> **Stored records**
######

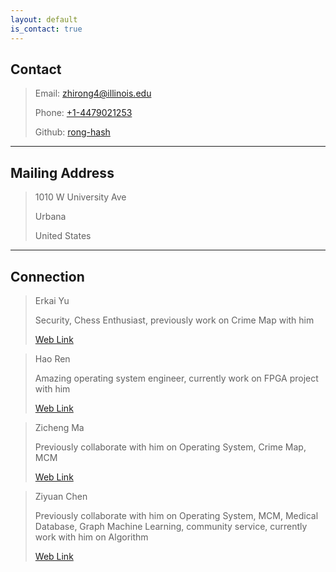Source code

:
 ```yaml
---
layout: default
is_contact: true
---
```


## Contact

> Email: [zhirong4@illinois.edu](mailto:zhirong4@illinois.edu)
>
> Phone: [+1-4479021253](tel:+1-4479021253)
>
> Github: [rong-hash](https://github.com/rong-hash)

---

## Mailing Address

> 1010 W University Ave 
>
> Urbana
>
> United States

---



## Connection


> Erkai Yu
>
> Security, Chess Enthusiast, previously work on Crime Map with him
>
> [Web Link](https://erkaiyublog.github.io/)

> Hao Ren
>
> Amazing operating system engineer, currently work on FPGA project with him
>
> [Web Link](https://moomoohorse.com/home/)



> Zicheng Ma
>
> Previously collaborate with him on Operating System, Crime Map, MCM
>
> [Web Link](https://zichengma.github.io/)


> Ziyuan Chen
>
> Previously collaborate with him on Operating System, MCM, Medical Database, Graph Machine Learning, community service, currently work with him on Algorithm
>
> [Web Link](https://github.com/AllenHeartcore)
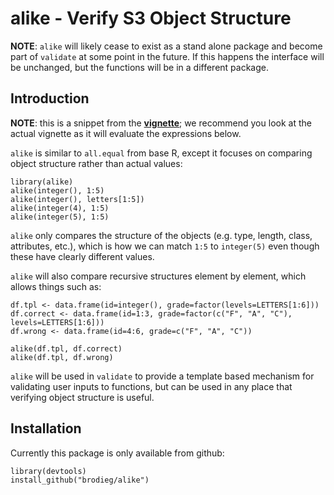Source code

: # alike - Verify S3 Object Structure

**NOTE**: `alike` will likely cease to exist as a stand alone package and become part of `validate` at some point in the future.  If this happens the interface will be unchanged, but the functions will be in a different package.

## Introduction

**NOTE**: this is a snippet from the **[vignette](http://htmlpreview.github.io/?https://raw.githubusercontent.com/brodieG/alike/master/inst/doc/alike.html)**; we recommend you look at the actual vignette as it will evaluate the expressions below.

`alike` is similar to `all.equal` from base R, except it focuses on comparing object structure rather than actual values:

```{r}
library(alike)
alike(integer(), 1:5)
alike(integer(), letters[1:5])
alike(integer(4), 1:5)
alike(integer(5), 1:5)
```
`alike` only compares the structure of the objects (e.g. type, length, class, attributes, etc.), which is how we can match `1:5` to `integer(5)` even though these have clearly different values.

`alike` will also compare recursive structures element by element, which allows things such as:

```{r}
df.tpl <- data.frame(id=integer(), grade=factor(levels=LETTERS[1:6]))
df.correct <- data.frame(id=1:3, grade=factor(c("F", "A", "C"), levels=LETTERS[1:6]))
df.wrong <- data.frame(id=4:6, grade=c("F", "A", "C"))

alike(df.tpl, df.correct)
alike(df.tpl, df.wrong)
```
`alike` will be used in `validate` to provide a template based mechanism for validating user inputs to functions, but can be used in any place that verifying object structure is useful.

## Installation

Currently this package is only available from github:

```
library(devtools)
install_github("brodieg/alike")
```
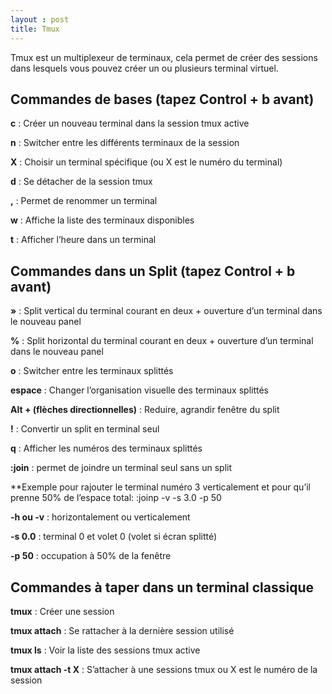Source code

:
 ```yaml
---
layout : post
title: Tmux
---
```

Tmux est un multiplexeur de terminaux, cela permet de créer des sessions dans lesquels vous pouvez créer un ou plusieurs terminal virtuel.



## Commandes de bases (tapez Control + b avant)



**c** : Créer un nouveau terminal dans la session tmux active

**n** : Switcher entre les différents terminaux de la session

**X** : Choisir un terminal spécifique (ou X est le numéro du terminal)

**d** : Se détacher de la session tmux

**,** : Permet de renommer un terminal

**w** : Affiche la liste des terminaux disponibles

**t** : Afficher l’heure dans un terminal



## Commandes dans un Split (tapez Control + b avant) 



 **»** : Split vertical du terminal courant en deux + ouverture d’un terminal dans le nouveau panel

**%** : Split horizontal du terminal courant en deux + ouverture d’un terminal dans le nouveau panel

**o** : Switcher entre les terminaux splittés

**espace** : Changer l’organisation visuelle des terminaux splittés

**Alt + (flèches directionnelles)** : Reduire, agrandir fenêtre du split

**!** : Convertir un split en terminal seul

**q** : Afficher les numéros des terminaux splittés

**:join** : permet de joindre un terminal seul sans un split

**Exemple pour rajouter le terminal numéro 3 verticalement et pour qu’il prenne 50% de l’espace total:
:joinp -v -s 3.0 -p 50

**-h ou -v** : horizontalement ou verticalement

**-s 0.0** : terminal 0 et volet 0 (volet si écran splitté)

**-p 50** : occupation à 50% de la fenêtre



## Commandes à taper dans un terminal classique



**tmux** : Créer une session

**tmux attach** : Se rattacher à la dernière session utilisé

**tmux ls** : Voir la liste des sessions tmux active

**tmux attach -t X** : S’attacher à une sessions tmux ou X est le numéro de la session
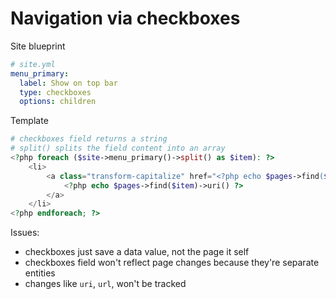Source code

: # Navigation via checkboxes

Site blueprint

```yaml
# site.yml
menu_primary:
  label: Show on top bar
  type: checkboxes
  options: children
```

Template

```php
# checkboxes field returns a string
# split() splits the field content into an array
<?php foreach ($site->menu_primary()->split() as $item): ?>
	<li>
		<a class="transform-capitalize" href="<?php echo $pages->find($item)->url() ?>">
			<?php echo $pages->find($item)->uri() ?>
		</a>
	</li>
<?php endforeach; ?>
```

Issues:

- checkboxes just save a data value, not the page it self
- checkboxes field won't reflect page changes because they're separate entities
- changes like `uri`, `url`, won't be tracked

######

> **HOW TO COMPLETE THIS TASK**
Copy the stretch of the records above that runs from the line with "Tmux est un" through the line with "si écran splitté)". Both end lines belong in the copy, and nothing else does.

> **EXERCISE RESPONSE**
Tmux est un multiplexeur de terminaux, cela permet de créer des sessions dans lesquels vous pouvez créer un ou plusieurs terminal virtuel.



## Commandes de bases (tapez Control + b avant)



**c** : Créer un nouveau terminal dans la session tmux active

**n** : Switcher entre les différents terminaux de la session

**X** : Choisir un terminal spécifique (ou X est le numéro du terminal)

**d** : Se détacher de la session tmux

**,** : Permet de renommer un terminal

**w** : Affiche la liste des terminaux disponibles

**t** : Afficher l’heure dans un terminal



## Commandes dans un Split (tapez Control + b avant) 



 **»** : Split vertical du terminal courant en deux + ouverture d’un terminal dans le nouveau panel

**%** : Split horizontal du terminal courant en deux + ouverture d’un terminal dans le nouveau panel

**o** : Switcher entre les terminaux splittés

**espace** : Changer l’organisation visuelle des terminaux splittés

**Alt + (flèches directionnelles)** : Reduire, agrandir fenêtre du split

**!** : Convertir un split en terminal seul

**q** : Afficher les numéros des terminaux splittés

**:join** : permet de joindre un terminal seul sans un split

**Exemple pour rajouter le terminal numéro 3 verticalement et pour qu’il prenne 50% de l’espace total:
:joinp -v -s 3.0 -p 50

**-h ou -v** : horizontalement ou verticalement

**-s 0.0** : terminal 0 et volet 0 (volet si écran splitté)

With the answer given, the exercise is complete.